Task:
Take the records below and copy them exactly.

Supplied material:
****************************************
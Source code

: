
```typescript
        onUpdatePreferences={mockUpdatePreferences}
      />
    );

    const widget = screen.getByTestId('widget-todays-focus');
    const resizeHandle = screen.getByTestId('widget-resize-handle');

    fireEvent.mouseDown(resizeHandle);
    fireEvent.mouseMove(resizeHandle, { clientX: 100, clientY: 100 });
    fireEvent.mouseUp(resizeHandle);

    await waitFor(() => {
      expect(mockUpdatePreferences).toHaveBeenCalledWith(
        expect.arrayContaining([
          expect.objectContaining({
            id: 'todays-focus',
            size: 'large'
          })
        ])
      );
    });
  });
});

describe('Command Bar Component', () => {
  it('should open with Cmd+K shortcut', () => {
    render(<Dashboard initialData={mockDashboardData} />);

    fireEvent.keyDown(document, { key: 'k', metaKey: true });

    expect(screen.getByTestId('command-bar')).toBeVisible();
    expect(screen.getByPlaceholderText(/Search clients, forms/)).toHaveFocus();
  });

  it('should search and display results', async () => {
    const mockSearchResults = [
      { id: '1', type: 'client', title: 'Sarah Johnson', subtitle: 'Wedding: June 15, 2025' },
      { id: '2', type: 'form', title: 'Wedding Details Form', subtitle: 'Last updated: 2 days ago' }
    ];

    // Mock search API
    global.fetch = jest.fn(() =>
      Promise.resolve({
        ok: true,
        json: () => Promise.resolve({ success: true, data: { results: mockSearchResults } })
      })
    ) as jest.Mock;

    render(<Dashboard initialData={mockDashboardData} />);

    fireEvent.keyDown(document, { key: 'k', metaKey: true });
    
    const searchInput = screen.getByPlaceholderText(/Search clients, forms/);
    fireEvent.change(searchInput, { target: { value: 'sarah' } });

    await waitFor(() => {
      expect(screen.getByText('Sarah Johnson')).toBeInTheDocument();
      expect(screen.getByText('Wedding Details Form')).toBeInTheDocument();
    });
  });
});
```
****************************************
Result of the exercise:
Source code

:
```typescript
        onUpdatePreferences={mockUpdatePreferences}
      />
    );

    const widget = screen.getByTestId('widget-todays-focus');
    const resizeHandle = screen.getByTestId('widget-resize-handle');

    fireEvent.mouseDown(resizeHandle);
    fireEvent.mouseMove(resizeHandle, { clientX: 100, clientY: 100 });
    fireEvent.mouseUp(resizeHandle);

    await waitFor(() => {
      expect(mockUpdatePreferences).toHaveBeenCalledWith(
        expect.arrayContaining([
          expect.objectContaining({
            id: 'todays-focus',
            size: 'large'
          })
        ])
      );
    });
  });
});

describe('Command Bar Component', () => {
  it('should open with Cmd+K shortcut', () => {
    render(<Dashboard initialData={mockDashboardData} />);

    fireEvent.keyDown(document, { key: 'k', metaKey: true });

    expect(screen.getByTestId('command-bar')).toBeVisible();
    expect(screen.getByPlaceholderText(/Search clients, forms/)).toHaveFocus();
  });

  it('should search and display results', async () => {
    const mockSearchResults = [
      { id: '1', type: 'client', title: 'Sarah Johnson', subtitle: 'Wedding: June 15, 2025' },
      { id: '2', type: 'form', title: 'Wedding Details Form', subtitle: 'Last updated: 2 days ago' }
    ];

    // Mock search API
    global.fetch = jest.fn(() =>
      Promise.resolve({
        ok: true,
        json: () => Promise.resolve({ success: true, data: { results: mockSearchResults } })
      })
    ) as jest.Mock;

    render(<Dashboard initialData={mockDashboardData} />);

    fireEvent.keyDown(document, { key: 'k', metaKey: true });
    
    const searchInput = screen.getByPlaceholderText(/Search clients, forms/);
    fireEvent.change(searchInput, { target: { value: 'sarah' } });

    await waitFor(() => {
      expect(screen.getByText('Sarah Johnson')).toBeInTheDocument();
      expect(screen.getByText('Wedding Details Form')).toBeInTheDocument();
    });
  });
});
```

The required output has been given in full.